#### Items listed in a dataset:
:::::

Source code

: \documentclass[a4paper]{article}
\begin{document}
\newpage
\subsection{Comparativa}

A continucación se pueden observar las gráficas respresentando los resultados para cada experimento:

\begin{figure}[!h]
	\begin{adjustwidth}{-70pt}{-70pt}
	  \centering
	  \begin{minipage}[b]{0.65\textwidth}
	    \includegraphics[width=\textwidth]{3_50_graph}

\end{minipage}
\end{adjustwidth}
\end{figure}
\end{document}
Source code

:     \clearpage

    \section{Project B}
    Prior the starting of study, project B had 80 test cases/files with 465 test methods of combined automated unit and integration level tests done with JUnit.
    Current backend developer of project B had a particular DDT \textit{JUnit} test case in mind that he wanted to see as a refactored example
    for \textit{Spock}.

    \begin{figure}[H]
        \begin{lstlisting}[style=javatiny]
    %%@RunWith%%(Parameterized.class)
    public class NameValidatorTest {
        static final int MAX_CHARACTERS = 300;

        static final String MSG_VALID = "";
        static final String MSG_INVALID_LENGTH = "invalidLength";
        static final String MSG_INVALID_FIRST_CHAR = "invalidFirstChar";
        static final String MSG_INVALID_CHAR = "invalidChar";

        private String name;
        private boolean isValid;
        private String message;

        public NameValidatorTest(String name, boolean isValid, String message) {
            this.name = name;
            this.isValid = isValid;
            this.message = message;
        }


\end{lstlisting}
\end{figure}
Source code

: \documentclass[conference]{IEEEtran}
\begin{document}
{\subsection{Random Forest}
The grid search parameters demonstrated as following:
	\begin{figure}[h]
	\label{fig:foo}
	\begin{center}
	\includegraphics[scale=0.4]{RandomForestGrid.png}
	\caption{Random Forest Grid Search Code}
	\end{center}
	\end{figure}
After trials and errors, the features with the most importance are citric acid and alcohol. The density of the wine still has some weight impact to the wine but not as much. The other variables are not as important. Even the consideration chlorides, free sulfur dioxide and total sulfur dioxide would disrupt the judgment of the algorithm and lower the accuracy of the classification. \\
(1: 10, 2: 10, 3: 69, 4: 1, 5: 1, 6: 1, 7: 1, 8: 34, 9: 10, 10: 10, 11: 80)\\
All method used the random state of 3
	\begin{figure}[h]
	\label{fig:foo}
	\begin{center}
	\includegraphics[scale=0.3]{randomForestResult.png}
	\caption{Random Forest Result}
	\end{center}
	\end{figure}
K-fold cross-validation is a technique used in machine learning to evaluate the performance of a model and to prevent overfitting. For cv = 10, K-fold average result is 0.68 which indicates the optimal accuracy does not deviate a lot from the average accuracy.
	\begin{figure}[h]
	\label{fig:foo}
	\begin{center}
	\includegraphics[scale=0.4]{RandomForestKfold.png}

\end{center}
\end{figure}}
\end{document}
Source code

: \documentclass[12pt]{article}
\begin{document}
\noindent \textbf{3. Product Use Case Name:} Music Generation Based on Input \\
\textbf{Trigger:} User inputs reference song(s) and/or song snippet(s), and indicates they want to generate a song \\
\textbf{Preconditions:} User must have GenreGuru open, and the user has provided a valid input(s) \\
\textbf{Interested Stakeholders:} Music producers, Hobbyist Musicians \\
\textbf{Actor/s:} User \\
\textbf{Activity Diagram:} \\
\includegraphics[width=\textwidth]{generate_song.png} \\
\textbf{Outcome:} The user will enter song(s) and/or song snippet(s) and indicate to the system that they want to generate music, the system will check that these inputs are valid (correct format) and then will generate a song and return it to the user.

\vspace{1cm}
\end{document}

:::::

#### DESCRIPTION OF THE TASK:
From the entries above, copy out every line where the string "private" appears.

#### OUTPUT OF THE EXERCISE:
        private String name;
        private boolean isValid;
        private String message;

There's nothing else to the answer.